On a recent post on LinkedIn, I talked about SMEs (Subject Matter Experts) and why they should not be the people creating your course/content. I was surprised by the number of responses and views (all of which were great, BTW). People really seemed to get it, and others, well, understandably had assumed that ID folks were at companies more so, I think, then what is reality of today.
I self taught myself Instructional Design back in 2000. I did it explicitly for WBT (web-based training). Back then, you needed to know how to create a browser sniffer because Sun was fighting Microsoft over Java, and thus Netscape who had Java, a course had to be designed differently than one for folks using Microsoft IE (which stunk IMO). Anyway, joy was not there, because it required double the work.
Authoring tools were limited options and each one was not easy to just pick up and start building.

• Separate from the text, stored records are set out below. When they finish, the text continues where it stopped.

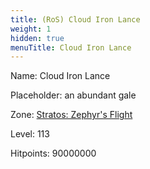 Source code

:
 ```yaml
---
title: (RoS) Cloud Iron Lance
weight: 1
hidden: true
menuTitle: Cloud Iron Lance
---
```


Name: Cloud Iron Lance

Placeholder: an abundant gale

Zone: [Stratos: Zephyr's Flight](/en/ros/exploration/stratos_zephyrs_flight)

Level: 113

Hitpoints: 90000000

Anyone who used Authorware can attest to that. Dazzler Max wasn’t any easier, although once you figured it out, different story. And there were a few others too, but none where a simple type where you could just wing it.
Another post I just saw on LinkedIn talked about ID folks who needed to have LMS admin skill sets, as though what the people doing the hiring really wanted was a jack of all trades person, thus saving them money from hiring two people. It reminded me of other postings for other job roles, where a hiring manager had no idea on what is needed and so they just winged it.
Winging is bad. Very bad.
If you are seeking someone who has instructional design background or experience, there are certain skill sets you want. Below is a list of ideal. Do not focus first on what type of authoring tool experience they have, which many people tend to first target, and I’ll cover why this is a bad idea.
- Experience with creating WBT, i.e. e-learning courses. This should be the number one skill set you want. When chatting with someone ask them how they would create a non-linear course? Are they familiar with branching? What about creating scenarios? Have they ever used a storyboard? – While many people no longer use storyboarding, it is still a nice skill set to have, and think of it as an added bonus. If the person doesn’t have the skill, that’s okay, the other items above will suffice.
- You will want them to create a mini course for you, but not on your authoring tool. Allow me to explain (and how to do it)
- Give them some paper-based content. It should be at least 10 pages in length. It can be a chapter from a book. Or your paper-based manual that is sitting over there growing mold on it. Or the paper-based manual you are using, still… Or it can be a stack of papers you give new employees, like your employee handbook, which no one reads.
Why is this important?
Creating an e-learning course (WBT) is never one to one. This means it is not one page of text to one page of an e-learning course. A lot folks make this mistake, which is why you see a lot of text-driven mumble jumble of junk. Trying saying that 10 times.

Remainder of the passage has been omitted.